Violent and organised civil disobedience was, in the France of 1635, an accepted form of political activity - the term ‘émotions populaires’ was coined to describe such episodes. The brutal murder of individual agents of the tax farmers was also commonplace (Unit 1, p.44). Such actions were perhaps motivated by the inequitable system of tax collection, reinforced by conditions of sometimes desperate poverty.
Within the elements of the taxation system, the most hated was the gabelle, the tax on salt; so much so that the term gabeleur (which we see in the extract) came to be used as an abusive term for all tax collectors. The gabelle was an important source of royal revenue, and there existed a substantial network of warehouses and officials through which it was administered. The burden of the salt tax varied widely across defined regions of France; the Agenais was part of the pays rédimés, in which no gabelle was levied because of a ‘redemption’ payment in 1549. The extract tells us of a ‘rumour of the gabelle’ triggering the riot in Agen, and further research would perhaps show that a revision of its rédimés status was contemplated.

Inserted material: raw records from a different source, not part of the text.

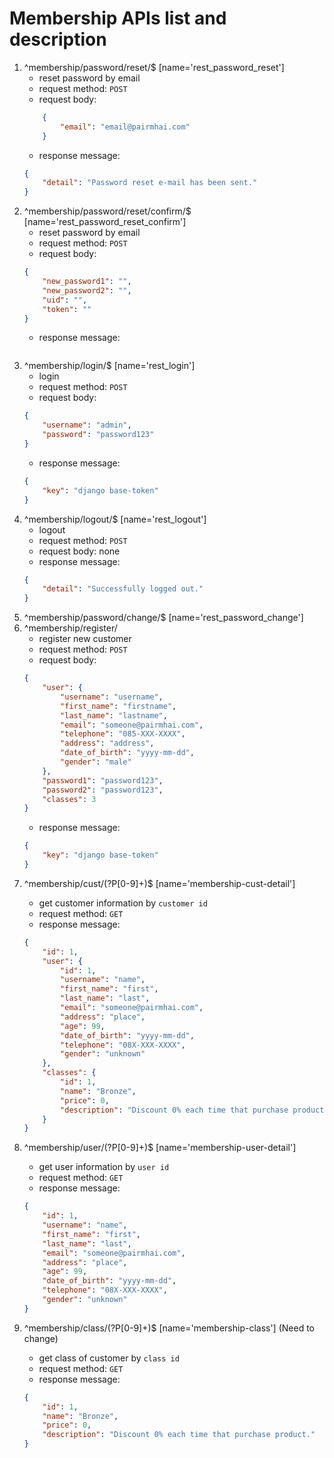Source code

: # Membership APIs list and description

1. ^membership/password/reset/$ [name='rest_password_reset']
    - reset password by email
    - request method: `POST`
    - request body:
    ```json
        {
            "email": "email@pairmhai.com"
        }
    ```
    - response message:
    ```json
    {
        "detail": "Password reset e-mail has been sent."
    }
    ```
2. ^membership/password/reset/confirm/$ [name='rest_password_reset_confirm']
    - reset password by email
    - request method: `POST`
    - request body:
    ```json
    {
        "new_password1": "",
        "new_password2": "",
        "uid": "",
        "token": ""
    }
    ```
    - response message:
    ```json
    ```
3. ^membership/login/$ [name='rest_login']
    - login
    - request method: `POST`
    - request body:
    ```json
    {
    	"username": "admin",
        "password": "password123"
    }
    ```
    - response message:
    ```json
    {
        "key": "django base-token"
    }
    ```
4. ^membership/logout/$ [name='rest_logout']
    - logout
    - request method: `POST`
    - request body: none
    - response message:
    ```json
    {
        "detail": "Successfully logged out."
    }
    ```
6. ^membership/password/change/$ [name='rest_password_change']
7. ^membership/register/
    - register new customer
    - request method: `POST`
    - request body:
    ```json
    {
        "user": {
            "username": "username",
            "first_name": "firstname",
            "last_name": "lastname",
            "email": "someone@pairmhai.com",
            "telephone": "085-XXX-XXXX",
            "address": "address",
            "date_of_birth": "yyyy-mm-dd",
            "gender": "male"
        },
        "password1": "password123",
        "password2": "password123",
        "classes": 3
    }
    ```
    - response message:
    ```json
    {
        "key": "django base-token"
    }
    ```
8. ^membership/cust/(?P<pk>[0-9]+)$ [name='membership-cust-detail']
    - get customer information by `customer id`
    - request method: `GET`
    - response message:
    ```json
    {
        "id": 1,
        "user": {
            "id": 1,
            "username": "name",
            "first_name": "first",
            "last_name": "last",
            "email": "someone@pairmhai.com",
            "address": "place",
            "age": 99,
            "date_of_birth": "yyyy-mm-dd",
            "telephone": "08X-XXX-XXXX",
            "gender": "unknown"
        },
        "classes": {
            "id": 1,
            "name": "Bronze",
            "price": 0,
            "description": "Discount 0% each time that purchase product."
        }
    }
    ```
9. ^membership/user/(?P<pk>[0-9]+)$ [name='membership-user-detail']
    - get user information by `user id`
    - request method: `GET`
    - response message:
    ```json
    {
        "id": 1,
        "username": "name",
        "first_name": "first",
        "last_name": "last",
        "email": "someone@pairmhai.com",
        "address": "place",
        "age": 99,
        "date_of_birth": "yyyy-mm-dd",
        "telephone": "08X-XXX-XXXX",
        "gender": "unknown"
    }
    ```
10. ^membership/class/(?P<pk>[0-9]+)$ [name='membership-class'] (Need to change)
    - get class of customer by `class id`
    - request method: `GET`
    - response message:
    ```json
    {
        "id": 1,
        "name": "Bronze",
        "price": 0,
        "description": "Discount 0% each time that purchase product."
    }
    ```

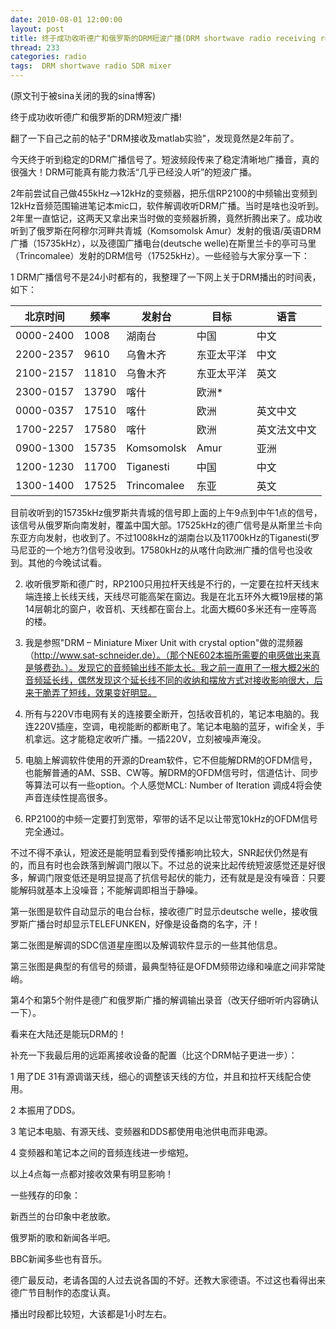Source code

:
 ```yaml
---
date: 2010-08-01 12:00:00
layout: post
title: 终于成功收听德广和俄罗斯的DRM短波广播(DRM shortwave radio receiving result - deutsche welle and Russia)
thread: 233
categories: radio
tags:  DRM shortwave radio SDR mixer 
---
```


(原文刊于被sina关闭的我的sina博客)

终于成功收听德广和俄罗斯的DRM短波广播! 

翻了一下自己之前的帖子"DRM接收及matlab实验"，发现竟然是2年前了。 

今天终于听到稳定的DRM广播信号了。短波频段传来了稳定清晰地广播音，真的很强大！DRM可能真有能力救活“几乎已经没人听”的短波广播。 

2年前尝试自己做455kHz-->12kHz的变频器，把乐信RP2100的中频输出变频到12kHz音频范围输进笔记本mic口，软件解调收听DRM广播。当时是啥也没听到。2年里一直惦记，这两天又拿出来当时做的变频器折腾，竟然折腾出来了。成功收听到了俄罗斯在阿穆尔河畔共青城（Komsomolsk Amur）发射的俄语/英语DRM广播（15735kHz），以及德国广播电台(deutsche welle)在斯里兰卡的亭可马里（Trincomalee）发射的DRM信号（17525kHz）。一些经验与大家分享一下： 

1 DRM广播信号不是24小时都有的，我整理了一下网上关于DRM播出的时间表，如下： 

北京时间|频率|发射台|目标|语言 
--------|----|------|----|----
0000-2400|1008|湖南台|中国|中文
2200-2357|9610|乌鲁木齐|东亚太平洋|中文 
2100-2157|11810|乌鲁木齐|东亚太平洋|英文 
2300-0157|13790|喀什|欧洲*
0000-0357|17510|喀什|欧洲|英文中文 
1700-2257|17580|喀什|欧洲|英文法文中文 
0900-1300|15735|Komsomolsk|Amur|亚洲|俄语英语 
1200-1230|11700|Tiganesti|中国|中文 
1300-1400|17525|Trincomalee|东亚|英文 

目前收听到的15735kHz俄罗斯共青城的信号即上面的上午9点到中午1点的信号，该信号从俄罗斯向南发射，覆盖中国大部。17525kHz的德广信号是从斯里兰卡向东亚方向发射，也收到了。不过1008kHz的湖南台以及11700kHz的Tiganesti(罗马尼亚的一个地方?)信号没收到。17580kHz的从喀什向欧洲广播的信号也没收到。其他的今晚试试看。 

2. 收听俄罗斯和德广时，RP2100只用拉杆天线是不行的，一定要在拉杆天线末端连接上长线天线，天线尽可能高架在窗边。我是在北五环外大概19层楼的第14层朝北的窗户，收音机、天线都在窗台上。北面大概60多米还有一座等高的楼。 
  
3. 我是参照"DRM – Miniature Mixer Unit with crystal option"做的混频器（http://www.sat-schneider.de）。（那个NE602本振所需要的电感做出来真是够费劲。）。发现它的音频输出线不能太长。我之前一直用了一根大概2米的音频延长线，偶然发现这个延长线不同的收纳和摆放方式对接收影响很大，后来干脆弄了短线，效果变好明显。 
  
4. 所有与220V市电网有关的连接要全断开，包括收音机的，笔记本电脑的。我连220V插座，空调，电视能断的都断电了。笔记本电脑的蓝牙，wifi全关，手机拿远。这才能稳定收听广播。一插220V，立刻被噪声淹没。 
  
5. 电脑上解调软件使用的开源的Dream软件，它不但能解DRM的OFDM信号，也能解普通的AM、SSB、CW等。解DRM的OFDM信号时，信道估计、同步等算法可以有一些option。个人感觉MCL: Number of Iteration 调成4将会使声音连续性提高很多。 
  
6. RP2100的中频一定要打到宽带，窄带的话不足以让带宽10kHz的OFDM信号完全通过。 
  
不过不得不承认，短波还是能明显看到受传播影响比较大，SNR起伏仍然是有的，而且有时也会跌落到解调门限以下。不过总的说来比起传统短波感觉还是好很多，解调门限变低还是明显提高了抗信号起伏的能力，还有就是是没有噪音：只要能解码就基本上没噪音；不能解调即相当于静噪。 
  
第一张图是软件自动显示的电台台标，接收德广时显示deutsche welle，接收俄罗斯广播台时却显示TELEFUNKEN，好像是设备商的名字，汗！ 

第二张图是解调的SDC信道星座图以及解调软件显示的一些其他信息。 

第三张图是典型的有信号的频谱，最典型特征是OFDM频带边缘和噪底之间非常陡峭。 

第4个和第5个附件是德广和俄罗斯广播的解调输出录音（改天仔细听听内容确认一下）。 
  
看来在大陆还是能玩DRM的！

补充一下我最后用的远距离接收设备的配置（比这个DRM帖子更进一步）： 

1 用了DE 31有源调谐天线，细心的调整该天线的方位，并且和拉杆天线配合使用。 

2 本振用了DDS。 

3 笔记本电脑、有源天线、变频器和DDS都使用电池供电而非电源。 

4 变频器和笔记本之间的音频连线进一步缩短。 

以上4点每一点都对接收效果有明显影响！ 
  
一些残存的印象： 

新西兰的台印象中老放歌。 

俄罗斯的歌和新闻各半吧。 

BBC新闻多些也有音乐。 

德广最反动，老请各国的人过去说各国的不好。还教大家德语。不过这也看得出来德广节目制作的态度认真。 

播出时段都比较短，大该都是1小时左右。 
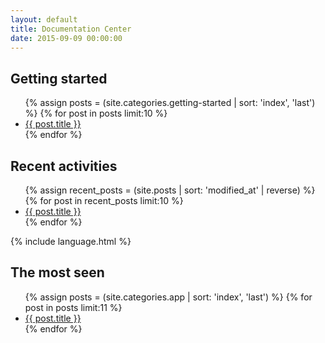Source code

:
 ```yaml
---
layout: default
title: Documentation Center
date: 2015-09-09 00:00:00
---
```


<div class="mdl-grid">
  <div class="mdl-card mdl-shadow--2dp mdl-cell mdl-cell--6-col">
    <div class="mdl-card__title" id="getting-started">
      <h2 class="mdl-card__title-text">Getting started</h2>
    </div>
    <div class="mdl-card__supporting-text">
      <ul class="list-unstyled">
	{% assign posts = (site.categories.getting-started | sort: 'index', 'last') %}
	{% for post in posts limit:10 %}
	<li>
          <a href="{{ post.url }}">{{ post.title }}</a>
	</li>
	{% endfor %}
      </ul>
    </div>
  </div>
  <div class="mdl-card mdl-shadow--2dp mdl-cell mdl-cell--6-col">
    <div class="mdl-card__title" id="language-documentation">
      <h2 class="mdl-card__title-text">Recent activities</h2>
    </div>
    <div class="mdl-card__supporting-text">
      <ul class="list-unstyled">
	{% assign recent_posts = (site.posts | sort: 'modified_at' | reverse) %}
  {% for post in recent_posts limit:10 %}
	<li>
          <a href="{{ post.url }}">{{ post.title }}</a>
	</li>
	{% endfor %}
      </ul>
    </div>
  </div>

  {% include language.html %}
  
  <div class="mdl-card mdl-shadow--2dp mdl-cell mdl-cell--6-col">
    <div class="mdl-card__title" id="platform-internals">
      <h2 class="mdl-card__title-text">The most seen</h2>
    </div>
    <div class="mdl-card__supporting-text">
      <ul class="list-unstyled">
	{% assign posts = (site.categories.app | sort: 'index', 'last') %}
	{% for post in posts limit:11 %}
	<li>
          <a href="{{ post.url }}">{{ post.title }}</a>
	</li>
	{% endfor %}
      </ul>
    </div>
  </div>
</div>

At the time of the riot, Louis XIII, with Richelieu, was increasing the cost of that most costly of state enterprises, war, by a new (May 1635) enterprise against Spain. It may be that taxing salt in the Agenais was one proposal for wringing more funds from a reluctant people; if so, it proved an elusive target. The loose binding of the provinces making up ‘France’ is epitomised in the history of the Agenais, which only accepted French vassalage in 1325, and became formally French after 1453. It was therefore natural that opposition to central authority should exist, perhaps reinforced in the town of Agen by a long-established custom of rule by its own ‘consuls’.
We may speculate as to the genuineness of the rumour, and of the role of the local authorities, who often intentionally provoked - and then suppressed - riots as a way of demonstrating to the royal authorities that the trouble of an imposition would be more than it was worth. If indeed this riot were a put-up job, then it surely went further, and had more frightful consequences, than the consuls can have imagined.
It is within its historical context, briefly sketched above, that we must consider the document before us, formally prepared by the Agen authorities. It records a serious and organised civil disturbance which took twenty-four lives and ended in a humiliating official climb‑down.
Now, to what extent is this a truthful account, bearing in mind the presumed antagonism of the councillors to the royal authority? Certainly the persons named as killed did actually die – the writers would not invent readily-checked false deaths. But the stirring cries of ‘Long live the king’ are perhaps an invention, as the report may be aimed at ingratiation with the royal authorities, who submitted a report of their own (which, incidentally, confirms the main facts in our document). It is clear that the focus of the mob’s aggression is the royal officials and their associated tax farmers. The councillors show themselves keen to establish order, though it is puzzling that they can effectively man ‘the five gates and …the St. Caprazy church’ with the town in the hands of the mob. We can discern a degree of common cause, opposed to royal elements such as ‘Messieurs of the Chamber’, between the mob and the authors of the report.
Then we consider the promulgation of pardon, drawn up, we note, by the royal elements. We read that ‘the mob discussed whom they intended to kill’, and that ‘everything would have been put to fire and blood’. We picture the scene in the town hall, and imagine the councillors advising the officials that there is really no alternative to granting the amnesty. This would be the more readily accepted since, as suggested in Bonney, the surrounding country was also in a state of unrest; the officials would no doubt be glad of safe lodging in fortified Agen.
This riot can be seen as a small portent of the more serious and widespread disturbances of the Frondes, thirteen years later, directed against Louis XIII’s even more ambitious successor. Towns such as Agen deploy their own ordnance and militia, and these were used in our example to (apparently) suppress an active and courageous body of citizens. Were authorities and citizens on the same side, we should see part of a serious military force.
Bonney, R.(1988) Society and Government in France under Richelieu and Mazarin http://www.le.ac.uk/hi/bon/resources/bourb/Socgov/Texts/Doc251.html
Briggs, R.(1998)  Early Modern France 1560-1715, Oxford, Oxford University Press.
Collins, J.(1995)  The State in Early Modern France, Cambridge,Cambridge University Press.
Kekewich, M.(1994) Princes and Peoples: France and the British Isles, 1620-1714: An Anthology of Primary Sources, Manchester, Manchester University Press.
Laurence, A.(2003) ‘Unit 1: Society and government on the eve of the civil wars’ in A220 Block 1: Traditional Society and the Civil Wars, 1620s-1640s, Milton Keynes, The Open University.
Necker(1781), Compte Rendu, quoted in Encyclopaedia Britannica(1929), Volume 9.